The girl moved from the door-casing where she had been leaning. She abruptly dropped to a seat on the door-sill beside Hesther, and took possession of the thin, strong hand nearest to her. There was a change in her as sudden as had been her movements. Her eyes were shining and full of something Hesther had never seen in them before. And somehow the magnetism of it, her sudden, almost passionate earnestness claimed the older woman and left her with a feeling that was something scared.

“Tell me, Mum,” she cried, in a thrilling voice. “You haven’t told me enough. You loved your Jim. Tell me just how you loved him.”

“It ’ud be easier to tell you how the thunder banks up in summer and bursts over us,” Hesther replied with a headshake, while her hand responded with sympathetic pressure to the clasp of the girl’s.

She gazed into the earnest face that so reminded her of the father who had been slain so many years before, and the pretty, fair-haired woman who had borne this foster child of hers. She was wondering at the girl’s sudden passion of interest in her love for the dead man who had given her such a wealth of simple happiness. It was a new phase, and it meant something. And she wondered what the meaning was.

“No, Kid,” she went on. “I don’t reckon if I talked from now to Kingdom Come I could ever tell you the thing you’re asking. He was my man, just all of him. Could you feel so that any feller could tell you to do the craziest thing and you’d want to get busy right away doing it? Could you feel so that a feller’s frown was better than the whole world’s smile? Could you feel you’d rather have one man call you a crazy fool, and beat you over the head with a club, than a hundred swell fellers bowing an’ scraping to hand you a good time? If you could feel all that foolish stuff you’d know something how I loved my Jim. He was mine, Kid,” she went on squeezing the girl’s plump hand in her thin, strong fingers. “He was mine from the roof of his head to the soles of his caribou moccasins, and life with him was full of sunshine, even when the night of winter shut down. And he handed me all these ‘God’s blessings’ that aren’t never content but that I’m doing an’ making for them all the time. My, but I’d be glad to have you feel all those things.”

The girl nodded. Her eyes were deeply contemplative.
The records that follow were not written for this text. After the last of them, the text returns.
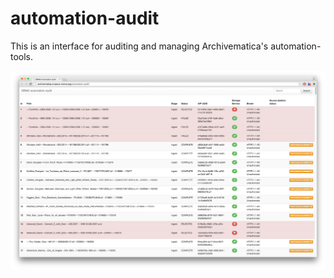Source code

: # automation-audit
This is an interface for auditing and managing Archivematica's automation-tools.

![Screenshot of automation-audit interface](/screenshot1.png?raw=true "Screenshot of automation-audit interface")
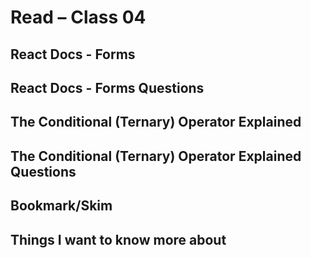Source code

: # Read – Class 04

## React Docs - Forms


## React Docs - Forms Questions


## The Conditional (Ternary) Operator Explained


## The Conditional (Ternary) Operator Explained Questions

## Bookmark/Skim



## Things I want to know more about
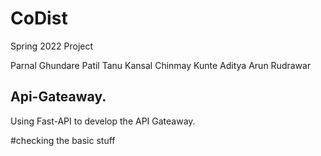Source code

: # CoDist
Spring 2022 Project

Parnal Ghundare Patil
Tanu Kansal
Chinmay Kunte
Aditya Arun Rudrawar

## Api-Gateaway.
Using Fast-API to develop the API Gateaway.


#checking the basic stuff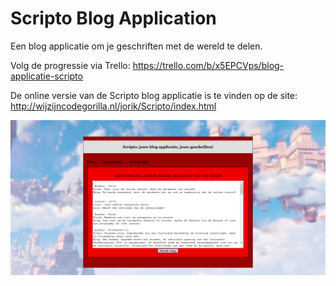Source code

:# Scripto Blog Application
Een blog applicatie om je geschriften met de wereld te delen.

Volg de progressie via Trello:
https://trello.com/b/x5EPCVps/blog-applicatie-scripto

De online versie van de Scripto blog applicatie is te vinden op de site:
http://wijzijncodegorilla.nl/jorik/Scripto/index.html

![Alt text](https://github.com/JorikdeBoer/Scripto-Blog-Application/blob/master/Scripto.png?raw=true "Scripto blog application")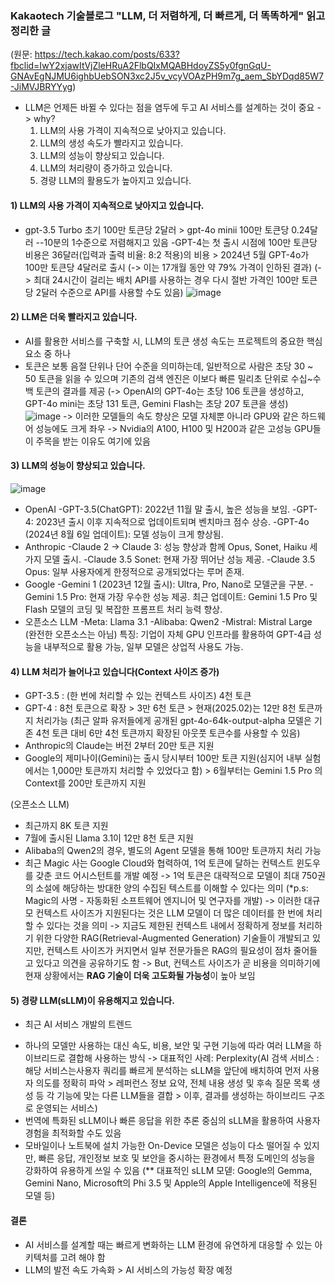 
### Kakaotech 기술블로그 "LLM, 더 저렴하게, 더 빠르게, 더 똑똑하게" 읽고 정리한 글 
(원문: https://tech.kakao.com/posts/633?fbclid=IwY2xjawItVjZleHRuA2FlbQIxMQABHdoyZS5y0fgnGqU-GNAvEgNJMU6ighbUebSON3xc2J5v_vcyVOAzPH9m7g_aem_SbYDqd85W7-JiMVJBRYYyg)

* LLM은 언제든 바뀔 수 있다는 점을 염두에 두고 AI 서비스를 설계하는 것이 중요 
-> why? 
	1) LLM의 사용 가격이 지속적으로 낮아지고 있습니다. 
	2) LLM의 생성 속도가 빨라지고 있습니다.
	3) LLM의 성능이 향상되고 있습니다.
	4) LLM의 처리량이 증가하고 있습니다.
	5) 경량 LLM의 활용도가 높아지고 있습니다.
	
#### 1) LLM의 사용 가격이 지속적으로 낮아지고 있습니다.
- gpt-3.5 Turbo 초기 100만 토큰당 2달러 > gpt-4o minii 100만 토큰당 0.24달러 --10분의 1수준으로 저렴해지고 있음
-GPT-4는 첫 출시 시점에 100만 토큰당 비용은 36달러(입력과 출력 비율: 8:2 적용)의 비용 > 2024년 5월 GPT-4o가 100만 토큰당 4달러로 출시
(-> 이는 17개월 동안 약 79% 가격이 인하된 결과)
(-> 최대 24시간이 걸리는 배치 API를 사용하는 경우 다시 절반 가격인 100만 토큰당 2달러 수준으로 API를 사용할 수도 있음)
![image](https://github.com/user-attachments/assets/f6a21678-7af1-4114-8a79-4366d2d5b93c)


#### 2) LLM은 더욱 빨라지고 있습니다.
- AI를 활용한 서비스를 구축할 시, LLM의 토큰 생성 속도는 프로젝트의 중요한 핵심 요소 중 하나
- 토큰은 보통 음절 단위나 단어 수준을 의미하는데, 일반적으로 사람은 초당 30 ~ 50 토큰을 읽을 수 있으며 기존의 검색 엔진은 이보다 빠른 밀리초 단위로 수십~수백 토큰의 결과를 제공
(-> OpenAI의 GPT-4o는 초당 106 토큰을 생성하고, GPT-4o mini는 초당 131 토큰, Gemini Flash는 초당 207 토큰을 생성)
![image](https://github.com/user-attachments/assets/8fa4326e-7fa3-4397-87f5-89631396c76c)
-> 이러한 모델들의 속도 향상은 모델 자체뿐 아니라 GPU와 같은 하드웨어 성능에도 크게 좌우
-> Nvidia의 A100, H100 및 H200과 같은 고성능 GPU들이 주목을 받는 이유도 여기에 있음


#### 3) LLM의 성능이 향상되고 있습니다. 
![image](https://github.com/user-attachments/assets/26b94a67-72c5-499d-8f7e-aaa84fbaed68)

* OpenAI
-GPT-3.5(ChatGPT): 2022년 11월 말 출시, 높은 성능을 보임.
-GPT-4: 2023년 출시 이후 지속적으로 업데이트되며 벤치마크 점수 상승.
-GPT-4o (2024년 8월 6일 업데이트): 모델 성능이 크게 향상됨.
* Anthropic
-Claude 2 → Claude 3: 성능 향상과 함께 Opus, Sonet, Haiku 세 가지 모델 출시.
-Claude 3.5 Sonet: 현재 가장 뛰어난 성능 제공.
-Claude 3.5 Opus: 일부 사용자에게 한정적으로 공개되었다는 루머 존재.
* Google
-Gemini 1 (2023년 12월 출시): Ultra, Pro, Nano로 모델군을 구분.
-Gemini 1.5 Pro: 현재 가장 우수한 성능 제공.
최근 업데이트: Gemini 1.5 Pro 및 Flash 모델의 코딩 및 복잡한 프롬프트 처리 능력 향상.
* 오픈소스 LLM
-Meta: Llama 3.1
-Alibaba: Qwen2
-Mistral: Mistral Large (완전한 오픈소스는 아님)
특징: 기업이 자체 GPU 인프라를 활용하여 GPT-4급 성능을 내부적으로 활용 가능, 일부 모델은 상업적 사용도 가능.


#### 4) LLM 처리가 늘어나고 있습니다(Context 사이즈 증가)
- GPT-3.5 : (한 번에 처리할 수 있는 컨텍스트 사이즈) 4천 토큰
- GPT-4 : 8천 토큰으로 확장 > 3만 6천 토큰 > 현재(2025.02)는 12만 8천 토큰까지 처리가능
  (최근 알파 유저들에게 공개된 gpt-4o-64k-output-alpha 모델은 기존 4천 토큰 대비 6만 4천 토큰까지 확장된 아웃풋 토큰수를 사용할 수 있음)
- Anthropic의 Claude는 버전 2부터 20만 토큰 지원
- Google의 제미나이(Gemini)는 출시 당시부터 100만 토큰 지원(심지어 내부 실험에서는 1,000만 토큰까지 처리할 수 있었다고 함) > 6월부터는 Gemini 1.5 Pro 의 Context를 200만 토큰까지 지원
  
(오픈소스 LLM) 
- 최근까지 8K 토큰 지원
- 7월에 출시된 Llama 3.1이 12만 8천 토큰 지원
- Alibaba의 Qwen2의 경우, 별도의 Agent 모델을 통해 100만 토큰까지 처리 가능
- 최근 Magic 사는 Google Cloud와 협력하여, 1억 토큰에 달하는 컨텍스트 윈도우를 갖춘 코드 어시스턴트를 개발 예정
  -> 1억 토큰은 대략적으로 모델이 최대 750권의 소설에 해당하는 방대한 양의 수집된 텍스트를 이해할 수 있다는 의미 
  (*p.s: Magic의 사명 - 자동화된 소프트웨어 엔지니어 및 연구자를 개발) 
-> 이러한 대규모 컨텍스트 사이즈가 지원된다는 것은 LLM 모델이 더 많은 데이터를 한 번에 처리할 수 있다는 것을 의미
-> 지금도 제한된 컨텍스트 내에서 정확하게 정보를 처리하기 위한 다양한 RAG(Retrieval-Augmented Generation) 기술들이 개발되고 있지만, 컨텍스트 사이즈가 커지면서 일부 전문가들은 RAG의 필요성이 점차 줄어들고 있다고 의견을 공유하기도 함
-> But, 컨텍스트 사이즈가 곧 비용을 의미하기에 현재 상황에서는 **RAG 기술이 더욱 고도화될 가능성**이 높아 보임 

#### 5) 경량 LLM(sLLM)이 유용해지고 있습니다.

* 최근 AI 서비스 개발의 트렌드
- 하나의 모델만 사용하는 대신 속도, 비용, 보안 및 구현 기능에 따라 여러 LLM을 하이브리드로 결합해 사용하는 방식
  -> 대표적인 사례:  Perplexity(AI 검색 서비스 : 해당 서비스는사용자 쿼리를 빠르게 분석하는 sLLM을 앞단에 배치하여 먼저 사용자 의도를 정확히 파악 > 레퍼런스 정보 요약, 전체 내용 생성 및 후속 질문 목록 생성 등 각 기능에 맞는 다른 LLM들을 결합 > 이후, 결과를 생성하는 하이브리드 구조로 운영되는 서비스)
- 번역에 특화된 sLLM이나 빠른 응답을 위한 추론 중심의 sLLM을 활용하여 사용자 경험을 최적화할 수도 있음
- 모바일이나 노트북에 설치 가능한 On-Device 모델은 성능이 다소 떨어질 수 있지만, 빠른 응답, 개인정보 보호 및 보안을 중시하는 환경에서 특정 도메인의 성능을 강화하여 유용하게 쓰일 수 있음
  (** 대표적인 sLLM 모덷: Google의 Gemma, Gemini Nano, Microsoft의 Phi 3.5 및 Apple의 Apple Intelligence에 적용된 모델 등)

#### 결론 
- AI 서비스를 설계할 때는 빠르게 변화하는 LLM 환경에 유연하게 대응할 수 있는 아키텍처를 고려 해야 함
- LLM의 발전 속도 가속화 > AI 서비스의 가능성 확장 예정 

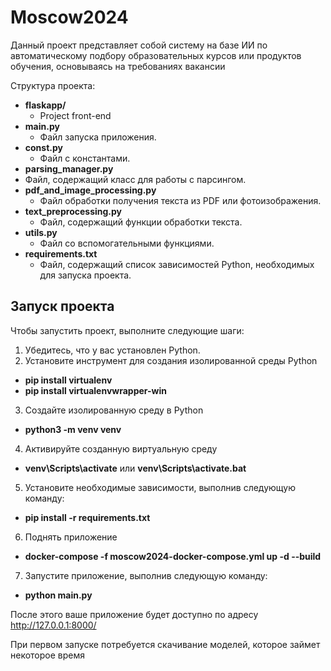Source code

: # Moscow2024


Данный проект представляет собой систему на базе ИИ по автоматическому подбору образовательных курсов или продуктов обучения, основываясь на требованиях вакансии


Структура проекта:

- **flaskapp/**
  - Project front-end
- **main.py**
  - Файл запуска приложения.
- **const.py**
  - Файл с константами.
 - **parsing_manager.py**
  - Файл, содержащий класс для работы с парсингом.
- **pdf_and_image_processing.py**
  - Файл обработки получения текста из PDF или фотоизображения.
- **text_preprocessing.py**
  - Файл, содержащий функции обработки текста.
- **utils.py**
  - Файл со вспомогательными функциями.
- **requirements.txt**
  - Файл, содержащий список зависимостей Python, необходимых для запуска проекта.

## Запуск проекта

Чтобы запустить проект, выполните следующие шаги:

1. Убедитесь, что у вас установлен Python.
2. Установите инструмент для создания изолированной среды Python 
- **pip install virtualenv**
- **pip install virtualenvwrapper-win**
3. Создайте изолированную среду в Python 
- **python3 -m venv venv**
4. Активируйте созданную виртуальную среду
- **venv\Scripts\activate** или **venv\Scripts\activate.bat**
5. Установите необходимые зависимости, выполнив следующую команду:
- **pip install -r requirements.txt**
6. Поднять приложение
- **docker-compose -f moscow2024-docker-compose.yml up -d --build**
7. Запустите приложение, выполнив следующую команду:
- **python main.py**
   
После этого ваше приложение будет доступно по адресу http://127.0.0.1:8000/

При первом запуске потребуется скачивание моделей, которое займет некоторое время

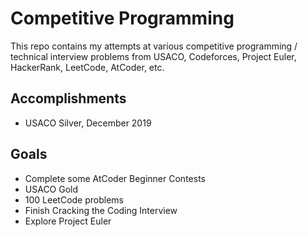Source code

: # Competitive Programming
This repo contains my attempts at various competitive programming / technical interview problems from USACO, Codeforces, Project Euler, HackerRank, LeetCode, AtCoder, etc.

## Accomplishments
* USACO Silver, December 2019

## Goals
* Complete some AtCoder Beginner Contests
* USACO Gold
* 100 LeetCode problems
* Finish Cracking the Coding Interview
* Explore Project Euler
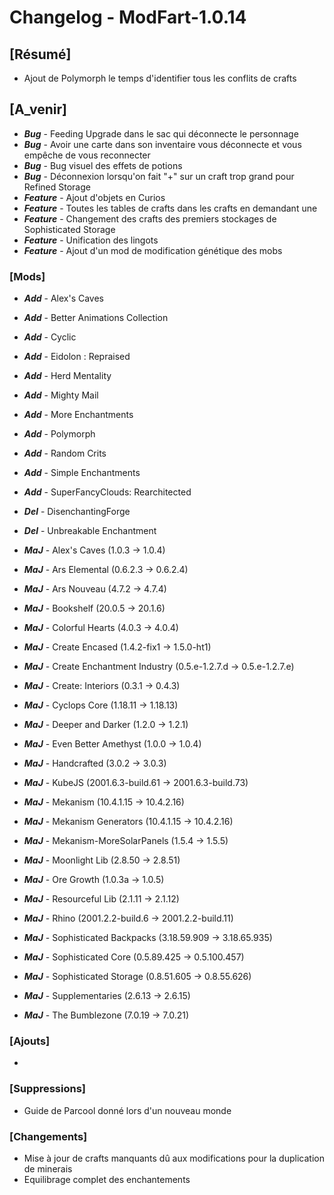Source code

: # Changelog - ModFart-1.0.14

## [Résumé]
- Ajout de Polymorph le temps d'identifier tous les conflits de crafts

## [A_venir]
- ***Bug*** - Feeding Upgrade dans le sac qui déconnecte le personnage
- ***Bug*** - Avoir une carte dans son inventaire vous déconnecte et vous empêche de vous reconnecter
- ***Bug*** - Bug visuel des effets de potions
- ***Bug*** - Déconnexion lorsqu'on fait "+" sur un craft trop grand pour Refined Storage
- ***Feature*** - Ajout d'objets en Curios
- ***Feature*** - Toutes les tables de crafts dans les crafts en demandant une
- ***Feature*** - Changement des crafts des premiers stockages de Sophisticated Storage
- ***Feature*** - Unification des lingots
- ***Feature*** - Ajout d'un mod de modification génétique des mobs

### [Mods]
- ***Add*** - Alex's Caves
- ***Add*** - Better Animations Collection
- ***Add*** - Cyclic
- ***Add*** - Eidolon : Repraised
- ***Add*** - Herd Mentality
- ***Add*** - Mighty Mail
- ***Add*** - More Enchantments
- ***Add*** - Polymorph
- ***Add*** - Random Crits
- ***Add*** - Simple Enchantments
- ***Add*** - SuperFancyClouds: Rearchitected

- ***Del*** - DisenchantingForge
- ***Del*** - Unbreakable Enchantment

- ***MaJ*** - Alex's Caves (1.0.3 -> 1.0.4)
- ***MaJ*** - Ars Elemental (0.6.2.3 -> 0.6.2.4)
- ***MaJ*** - Ars Nouveau (4.7.2 -> 4.7.4)
- ***MaJ*** - Bookshelf (20.0.5 -> 20.1.6)
- ***MaJ*** - Colorful Hearts (4.0.3 -> 4.0.4)
- ***MaJ*** - Create Encased (1.4.2-fix1 -> 1.5.0-ht1)
- ***MaJ*** - Create Enchantment Industry (0.5.e-1.2.7.d -> 0.5.e-1.2.7.e)
- ***MaJ*** - Create: Interiors (0.3.1 -> 0.4.3)
- ***MaJ*** - Cyclops Core (1.18.11 -> 1.18.13)
- ***MaJ*** - Deeper and Darker (1.2.0 -> 1.2.1)
- ***MaJ*** - Even Better Amethyst (1.0.0 -> 1.0.4)
- ***MaJ*** - Handcrafted (3.0.2 -> 3.0.3)
- ***MaJ*** - KubeJS (2001.6.3-build.61 -> 2001.6.3-build.73)
- ***MaJ*** - Mekanism (10.4.1.15 -> 10.4.2.16)
- ***MaJ*** - Mekanism Generators (10.4.1.15 -> 10.4.2.16)
- ***MaJ*** - Mekanism-MoreSolarPanels (1.5.4 -> 1.5.5)
- ***MaJ*** - Moonlight Lib (2.8.50 -> 2.8.51)
- ***MaJ*** - Ore Growth (1.0.3a -> 1.0.5)
- ***MaJ*** - Resourceful Lib (2.1.11 -> 2.1.12)
- ***MaJ*** - Rhino (2001.2.2-build.6 -> 2001.2.2-build.11)
- ***MaJ*** - Sophisticated Backpacks (3.18.59.909 -> 3.18.65.935)
- ***MaJ*** - Sophisticated Core (0.5.89.425 -> 0.5.100.457)
- ***MaJ*** - Sophisticated Storage (0.8.51.605 -> 0.8.55.626)
- ***MaJ*** - Supplementaries (2.6.13 -> 2.6.15)
- ***MaJ*** - The Bumblezone (7.0.19 -> 7.0.21)

### [Ajouts]
- 

### [Suppressions]
- Guide de Parcool donné lors d'un nouveau monde

### [Changements]
- Mise à jour de crafts manquants dû aux modifications pour la duplication de minerais
- Equilibrage complet des enchantements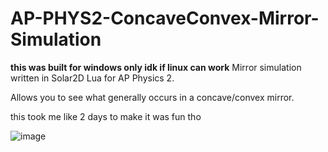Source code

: # AP-PHYS2-ConcaveConvex-Mirror-Simulation
**this was built for windows only idk if linux can work**
Mirror simulation written in Solar2D Lua for AP Physics 2.

Allows you to see what generally occurs in a concave/convex mirror.

this took me like 2 days to make it was fun tho

![image](https://github.com/user-attachments/assets/2ac738d7-5a44-474e-822b-bd56dcff54ff)
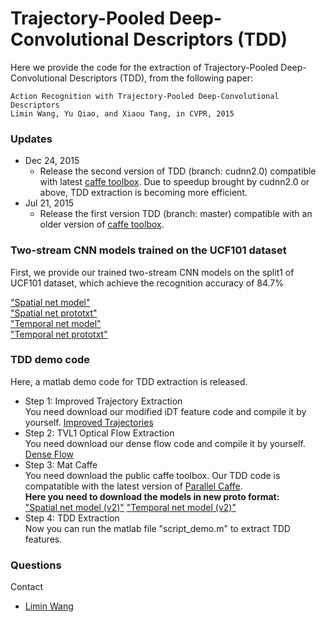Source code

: # Trajectory-Pooled Deep-Convolutional Descriptors (TDD)
Here we provide the code for the extraction of Trajectory-Pooled Deep-Convolutional Descriptors (TDD), from the following paper:

    Action Recognition with Trajectory-Pooled Deep-Convolutional Descriptors
    Limin Wang, Yu Qiao, and Xiaou Tang, in CVPR, 2015
### Updates
- Dec 24, 2015
  * Release the second version of TDD (branch: cudnn2.0) compatible with latest [caffe toolbox](https://github.com/yjxiong/caffe). Due to speedup brought by cudnn2.0 or above, TDD extraction is becoming more efficient.
- Jul 21, 2015
  * Release the first version TDD (branch: master) compatible with an older version of [caffe toolbox](https://github.com/wanglimin/caffe).

### Two-stream CNN models trained on the UCF101 dataset
First, we provide our trained two-stream CNN models on the split1 of UCF101 dataset, which achieve the recognition accuracy of 84.7%

["Spatial net model"](http://mmlab.siat.ac.cn/tdd/spatial.caffemodel) </br> 
["Spatial net prototxt"](http://mmlab.siat.ac.cn/tdd/spatial_cls.prototxt) </br>
["Temporal net model"](http://mmlab.siat.ac.cn/tdd/temporal.caffemodel) </br>
["Temporal net prototxt"](http://mmlab.siat.ac.cn/tdd/temporal_cls.prototxt)

### TDD demo code
Here, a matlab demo code for TDD extraction is released.

- Step 1: Improved Trajectory Extraction </br>
You need download our modified iDT feature code and compile it by yourself. [Improved Trajectories](https://github.com/wanglimin/improved_trajectory)
- Step 2: TVL1 Optical Flow Extraction </br>
You need download our dense flow code and compile it by yourself. [Dense Flow](https://github.com/wanglimin/dense_flow)
- Step 3: Mat Caffe  </br>
You need download the public caffe toolbox. Our TDD code is compatatible with the latest version of [Parallel Caffe](https://github.com/yjxiong/caffe). </br>
**Here you need to download the models in new proto format:** </br>
["Spatial net model (v2)"](http://mmlab.siat.ac.cn/tdd/spatial_v2.caffemodel) ["Temporal net model (v2)"](http://mmlab.siat.ac.cn/tdd/temporal_v2.caffemodel) </br>
- Step 4: TDD Extraction </br>
Now you can run the matlab file "script_demo.m" to extract TDD features.


### Questions
Contact 
- [Limin Wang](http://wanglimin.github.io/)

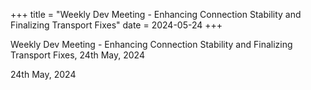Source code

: +++
title = "Weekly Dev Meeting - Enhancing Connection Stability and Finalizing Transport Fixes"
date = 2024-05-24
+++

Weekly Dev Meeting - Enhancing Connection Stability and Finalizing
Transport Fixes, 24th May, 2024

24th May, 2024
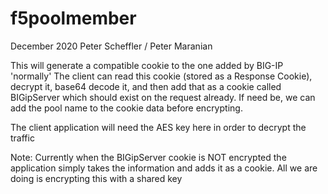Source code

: # f5poolmember
December 2020
Peter Scheffler / Peter Maranian

This will generate a compatible cookie to the one added by BIG-IP 'normally'
The client can read this cookie (stored as a Response Cookie), 
decrypt it,
base64 decode it,
and then add that as a cookie called BIGipServer<pool> which should exist on
the request already.  If need be, we can add the pool name to the cookie data
before encrypting.

The client application will need the AES key here in order to decrypt the traffic

Note:
Currently when the BIGipServer<pool> cookie is NOT encrypted the application
simply takes the information and adds it as a cookie.
All we are doing is encrypting this with a shared key
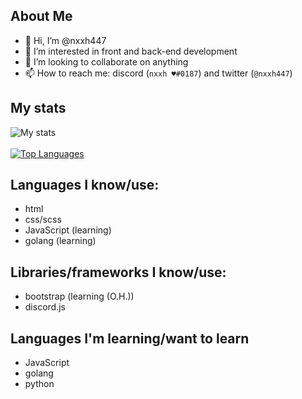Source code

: ## About Me

- 👋 Hi, I’m @nxxh447
- 👀 I’m interested in front and back-end development
- 💞️ I’m looking to collaborate on anything
- 📫 How to reach me: discord (`nxxh ♥#0187`) and twitter (`@nxxh447`)

## My stats
<!-- ![visitors](https://visitor-badge.laobi.icu/badge?page_id=nxxh447.visitor-badge) -->
![My stats](https://github-readme-stats.vercel.app/api?username=nxxh447&show_icons=true&theme=dark)
<br></br>
[![Top Languages](https://github-readme-stats.vercel.app/api/top-langs/?username=nxxh447&layout=compact&theme=dark)](https://github.com/anuraghazra/github-readme-stats)
## Languages I know/use:

<ul>
  <li>html</li>
  <li>css/scss</li>
  <li>JavaScript (learning)</li>
  <li>golang (learning)</li>
</ul>

## Libraries/frameworks I know/use:

<ul>
  <li>bootstrap (learning (O.H.))</li>
  <li>discord.js</li>
</ul>

## Languages I'm learning/want to learn

<ul>
  <li>JavaScript</li>
  <li>golang</li>
  <li>python</li>
</ul>
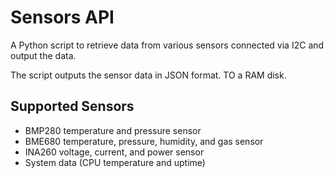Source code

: # Sensors API

A Python script to retrieve data from various sensors connected via I2C and output the data.

The script outputs the sensor data in JSON format. TO a RAM disk.

## Supported Sensors
- BMP280 temperature and pressure sensor
- BME680 temperature, pressure, humidity, and gas sensor
- INA260 voltage, current, and power sensor
- System data (CPU temperature and uptime)
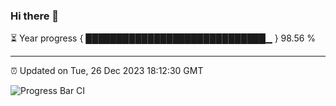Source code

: ### Hi there 👋

⏳ Year progress { █████████████████████████████▁ } 98.56 %

---

⏰ Updated on Tue, 26 Dec 2023 18:12:30 GMT

![Progress Bar CI](https://github.com/liununu/liununu/workflows/Progress%20Bar%20CI/badge.svg)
She was not looking at the woman beside her but gazing abstractedly into space.

“I—I think I could feel all that,” she said after awhile. “I—I think I could feel so a man could beat me to death if he wanted to. But—”

She broke off. Then her gaze came back to the brown eyes beside her, and a sort of ecstatic smile lit her eyes and transformed her with its radiance.

“But he’d have to be a great feller, with the courage of a fighter. He’d have to be a man who ordered other folks around, a man who knew no fear. A man who’d help a friend with his last dollar or kill the enemy who hurt him. Yes,” she went on dreamily, “and he’d have grey eyes, and a strong face that wasn’t maybe too good-looking, and dark hair, and shoulders like a bull caribou, and—”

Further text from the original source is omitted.